This dissertation is on high dimensional data and their associated regularization through dimension reduction and penalization.
We start with two real world problems to illustrate the practical difficulties and remedies in analyzing high dimensional data. In Chapter 1, we are tasked with modeling and predicting the U.S. stock market, where the number of stocks far exceeds the number of days relevant to the current market. Through an existing statistical arbitrage framework, we reduce the dimension of our problem with the use of correspondence analysis. We develop a data driven regression model and highlight some common statistical methods that improve our predictions. In Chapter 2, we attempt to detect and predict system anomalies in large enterprise telephony systems. We do this by processing large amounts of unstructured log files, again with dimension reduction methods, allowing effective visualization and automatic filtering of results.
We then move on to more general methodology and analysis in high dimensions.

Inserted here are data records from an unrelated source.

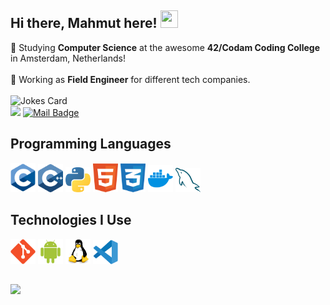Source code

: ## Hi there, Mahmut here!  <img src="https://media.giphy.com/media/hvRJCLFzcasrR4ia7z/giphy.gif" width="28px" height="28px">

🏫 Studying **Computer Science** at the awesome **42/Codam Coding College** in Amsterdam, Netherlands!
\
\
🏢 Working as **Field Engineer** for different tech companies.
\
\
![Jokes Card](https://readme-jokes.vercel.app/api?theme=vue-dark)
\
![](https://komarev.com/ghpvc/?username=mahdemir&color=FF0000) 
[![Mail Badge](https://img.shields.io/badge/-gmail-c14438?style=flat&logo=Gmail&logoColor=white&link=mailto:mahmutemindemir@gmail.com)](mailto:mahmutemindemir@gmail.com)

## Programming Languages
<img src = 'https://github.com/mahdemir/mahdemir/blob/main/imgs/c.svg' width='40'/> <img src = 'https://github.com/mahdemir/mahdemir/blob/main/imgs/c++.svg' width='40'/> <img src = 'https://github.com/mahdemir/mahdemir/blob/main/imgs/python.svg' height='40'/> <img src= 'https://github.com/mahdemir/mahdemir/blob/main/imgs/html.svg' width='40'/> <img src = 'https://github.com/mahdemir/mahdemir/blob/main/imgs/css.svg' width='40'/> <img src = 'https://github.com/mahdemir/mahdemir/blob/main/imgs/docker.svg' width='40'/> <img src = 'https://github.com/mahdemir/mahdemir/blob/main/imgs/mysql.svg' width='40'/>
 
## Technologies I Use
<img src = 'https://github.com/mahdemir/mahdemir/blob/main/imgs/git.svg' width='40'/> <img src = 'https://github.com/mahdemir/mahdemir/blob/main/imgs/android.svg' width='40'/> <img src = 'https://github.com/mahdemir/mahdemir/blob/main/imgs/linux.svg' width='40'/> <img src = 'https://github.com/mahdemir/mahdemir/blob/main/imgs/vscode.svg' width='40'/>

##
<img src = "https://github-readme-stats.vercel.app/api/top-langs/?username=mademir&layout=compact&theme=flag-india"/></img>

<!--
**mahdemir/mahdemir** is a ✨ _special_ ✨ repository because its `README.md` (this file) appears on your GitHub profile.

Here are some ideas to get you started:

- 🔭 I’m currently working on ...
- 🌱 I’m currently learning ...
- 👯 I’m looking to collaborate on ...
- 🤔 I’m looking for help with ...
- 💬 Ask me about ...
- 📫 How to reach me: ...
- 😄 Pronouns: ...
- ⚡ Fun fact: ...
-->
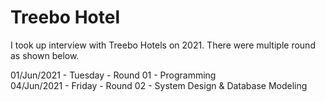 # Treebo Hotel
I took up interview with Treebo Hotels on 2021. There were multiple round as shown below.

01/Jun/2021 - Tuesday - Round 01 - Programming<br/>
04/Jun/2021 - Friday  - Round 02 - System Design & Database Modeling
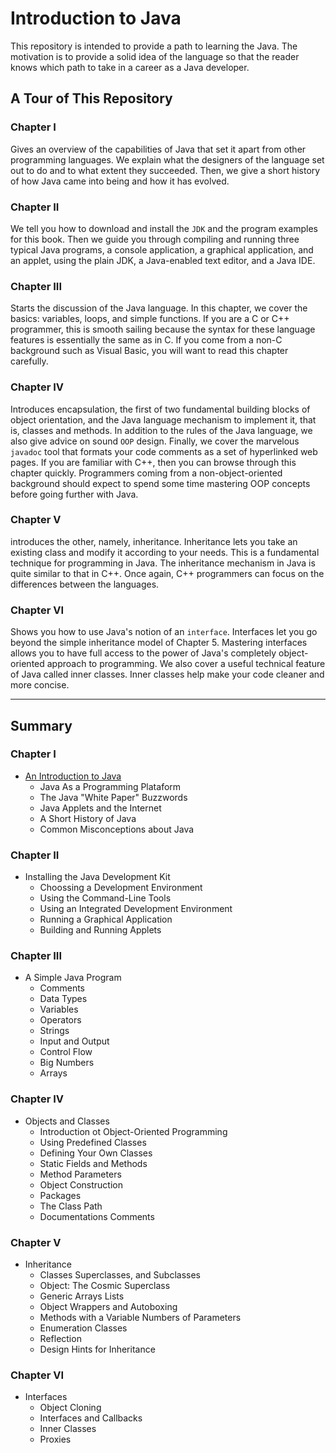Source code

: # Introduction to Java

This repository is intended to provide a path to learning the Java. The motivation is to provide a solid idea of the language so that the reader knows which path to take in a career as a Java developer.

## A Tour of This Repository

### Chapter I

Gives an overview of the capabilities of Java that set it apart from other programming languages. We explain what the designers of the language set out to do and to what extent they succeeded. Then, we give a short history of how Java came into being and how it has evolved.

### Chapter II

We tell you how to download and install the `JDK` and the program examples for this book. Then we guide you through compiling and running three typical Java programs, a console application, a graphical application, and an applet, using the plain JDK, a Java-enabled text editor, and a Java IDE.

### Chapter III

Starts the discussion of the Java language. In this chapter, we cover the basics: variables, loops, and simple functions. If you are a C or C++ programmer, this is smooth sailing because the syntax for these language features is essentially the same as in C. If you come from a non-C background such as Visual Basic, you will want to read this chapter carefully.

### Chapter IV 

Introduces encapsulation, the first of two fundamental building blocks of object orientation, and the Java language mechanism to implement it, that is, classes and methods. In addition to the rules of the Java language, we also give advice on sound `OOP` design. Finally, we cover the marvelous `javadoc` tool that formats your code comments as a set of hyperlinked web pages. If you are familiar with C++, then you can browse through this chapter quickly. Programmers coming from a non-object-oriented background should expect to spend some time mastering OOP concepts before going further with Java.

### Chapter V

introduces the other, namely, inheritance. Inheritance lets you take an existing class and modify it according to your needs. This is a fundamental technique for programming in Java. The inheritance mechanism in Java is quite similar to that in C++. Once again, C++ programmers can focus on the differences between the languages.

### Chapter VI

Shows you how to use Java's notion of an `interface`. Interfaces let you go beyond the simple inheritance model of Chapter 5. Mastering interfaces allows you to have full access to the power of Java's completely object-oriented approach to programming. We also cover a useful technical feature of Java called inner classes. Inner classes help make your code cleaner and more concise.


---

## Summary

### Chapter I
- [An Introduction to Java](https://github.com/romuro-pauliv/Introduction-to-Java/blob/main/Chapter%20I/a0%20-%20An%20Introduction%20to%20Java.md)
    - Java As a Programming Plataform
    - The Java "White Paper" Buzzwords
    - Java Applets and the Internet
    - A Short History of Java
    - Common Misconceptions about Java

### Chapter II
- Installing the Java Development Kit
    - Choossing a Development Environment
    - Using the Command-Line Tools
    - Using an Integrated Development Environment
    - Running a Graphical Application
    - Building and Running Applets

### Chapter III
- A Simple Java Program
    - Comments
    - Data Types
    - Variables
    - Operators
    - Strings
    - Input and Output
    - Control Flow
    - Big Numbers
    - Arrays

### Chapter IV
- Objects and Classes
    - Introduction ot Object-Oriented Programming
    - Using Predefined Classes
    - Defining Your Own Classes
    - Static Fields and Methods
    - Method Parameters
    - Object Construction
    - Packages
    - The Class Path
    - Documentations Comments

### Chapter V
- Inheritance
    - Classes Superclasses, and Subclasses
    - Object: The Cosmic Superclass
    - Generic Arrays Lists
    - Object Wrappers and Autoboxing
    - Methods with a Variable Numbers of Parameters
    - Enumeration Classes
    - Reflection
    - Design Hints for Inheritance

### Chapter VI
- Interfaces
    - Object Cloning
    - Interfaces and Callbacks
    - Inner Classes
    - Proxies
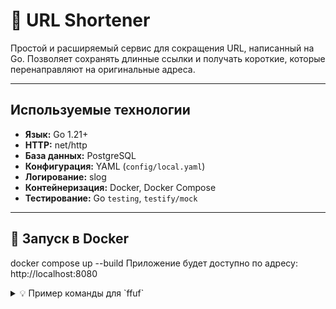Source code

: # 🔗 URL Shortener

Простой и расширяемый сервис для сокращения URL, написанный на Go. Позволяет сохранять длинные ссылки и получать короткие, которые перенаправляют на оригинальные адреса.

---

## Используемые технологии

- **Язык:** Go 1.21+
- **HTTP:** net/http
- **База данных:** PostgreSQL
- **Конфигурация:** YAML (`config/local.yaml`)
- **Логирование:** slog
- **Контейнеризация:** Docker, Docker Compose
- **Тестирование:** Go `testing`, `testify/mock`

---

## 🐳 Запуск в Docker
docker compose up --build
Приложение будет доступно по адресу:
http://localhost:8080


<details> <summary>💡 Пример команды для `ffuf`</summary>
bash
Копировать
Редактировать
ffuf -w /path/to/vhost/wordlist -u https://target -H "Host: FUZZ" -fs 4242
</details>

In Chapter 3, we consider regularization methods, often used in dealing with high dimensional data, and tackle the problem of selecting the associated regularization parameter. We introduce SSCV, a selection criterion based on statistical stability, but also incorporating model fit, and show that it can often outperform the popular cross validation. Finally, we explore robust methods in the high dimensional setting in Chapter 4. We focus on the relative performance and distributional robustness of the estimators optimizing L1 and L2 loss functions respectively. We verify some expected results and also highlight cases where results from classical asymptotics fail, setting the stage for future theoretical work.